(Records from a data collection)
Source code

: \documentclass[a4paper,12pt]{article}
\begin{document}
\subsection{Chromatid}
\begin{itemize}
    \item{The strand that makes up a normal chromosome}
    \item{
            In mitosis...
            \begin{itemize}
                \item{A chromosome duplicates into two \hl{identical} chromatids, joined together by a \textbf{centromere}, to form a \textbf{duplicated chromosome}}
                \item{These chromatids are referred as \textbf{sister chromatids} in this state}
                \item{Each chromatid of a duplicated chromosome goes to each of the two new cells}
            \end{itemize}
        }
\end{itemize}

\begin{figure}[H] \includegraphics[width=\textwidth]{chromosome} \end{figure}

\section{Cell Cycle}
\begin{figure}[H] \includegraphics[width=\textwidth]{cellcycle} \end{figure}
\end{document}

---

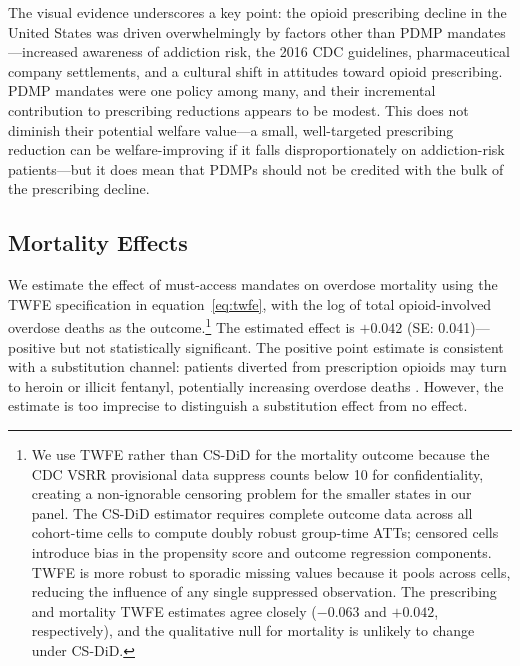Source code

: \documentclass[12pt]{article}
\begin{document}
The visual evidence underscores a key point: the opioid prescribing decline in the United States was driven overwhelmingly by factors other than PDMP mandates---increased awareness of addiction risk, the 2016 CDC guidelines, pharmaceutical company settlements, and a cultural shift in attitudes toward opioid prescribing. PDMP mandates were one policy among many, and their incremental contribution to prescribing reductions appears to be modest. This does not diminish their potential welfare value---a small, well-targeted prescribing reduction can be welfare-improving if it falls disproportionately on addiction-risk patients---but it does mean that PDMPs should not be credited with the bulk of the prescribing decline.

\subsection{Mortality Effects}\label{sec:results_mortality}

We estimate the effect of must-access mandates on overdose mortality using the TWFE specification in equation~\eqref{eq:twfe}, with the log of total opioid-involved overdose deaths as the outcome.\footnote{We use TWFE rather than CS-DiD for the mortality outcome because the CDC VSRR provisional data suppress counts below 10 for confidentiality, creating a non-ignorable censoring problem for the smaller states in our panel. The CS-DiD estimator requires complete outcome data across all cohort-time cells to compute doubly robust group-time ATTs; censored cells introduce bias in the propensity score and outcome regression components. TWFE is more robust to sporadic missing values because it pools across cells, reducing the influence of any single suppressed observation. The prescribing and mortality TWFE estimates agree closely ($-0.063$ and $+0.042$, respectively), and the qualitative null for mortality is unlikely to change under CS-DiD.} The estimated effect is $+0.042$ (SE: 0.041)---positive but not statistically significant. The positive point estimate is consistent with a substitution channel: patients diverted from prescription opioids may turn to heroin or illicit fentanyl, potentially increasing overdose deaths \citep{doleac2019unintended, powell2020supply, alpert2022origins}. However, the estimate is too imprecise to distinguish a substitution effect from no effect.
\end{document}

Task to carry out
Pull every line containing the word "than" out of the entries above.

The answer
The visual evidence underscores a key point: the opioid prescribing decline in the United States was driven overwhelmingly by factors other than PDMP mandates---increased awareness of addiction risk, the 2016 CDC guidelines, pharmaceutical company settlements, and a cultural shift in attitudes toward opioid prescribing. PDMP mandates were one policy among many, and their incremental contribution to prescribing reductions appears to be modest. This does not diminish their potential welfare value---a small, well-targeted prescribing reduction can be welfare-improving if it falls disproportionately on addiction-risk patients---but it does mean that PDMPs should not be credited with the bulk of the prescribing decline.
We estimate the effect of must-access mandates on overdose mortality using the TWFE specification in equation~\eqref{eq:twfe}, with the log of total opioid-involved overdose deaths as the outcome.\footnote{We use TWFE rather than CS-DiD for the mortality outcome because the CDC VSRR provisional data suppress counts below 10 for confidentiality, creating a non-ignorable censoring problem for the smaller states in our panel. The CS-DiD estimator requires complete outcome data across all cohort-time cells to compute doubly robust group-time ATTs; censored cells introduce bias in the propensity score and outcome regression components. TWFE is more robust to sporadic missing values because it pools across cells, reducing the influence of any single suppressed observation. The prescribing and mortality TWFE estimates agree closely ($-0.063$ and $+0.042$, respectively), and the qualitative null for mortality is unlikely to change under CS-DiD.} The estimated effect is $+0.042$ (SE: 0.041)---positive but not statistically significant. The positive point estimate is consistent with a substitution channel: patients diverted from prescription opioids may turn to heroin or illicit fentanyl, potentially increasing overdose deaths \citep{doleac2019unintended, powell2020supply, alpert2022origins}. However, the estimate is too imprecise to distinguish a substitution effect from no effect.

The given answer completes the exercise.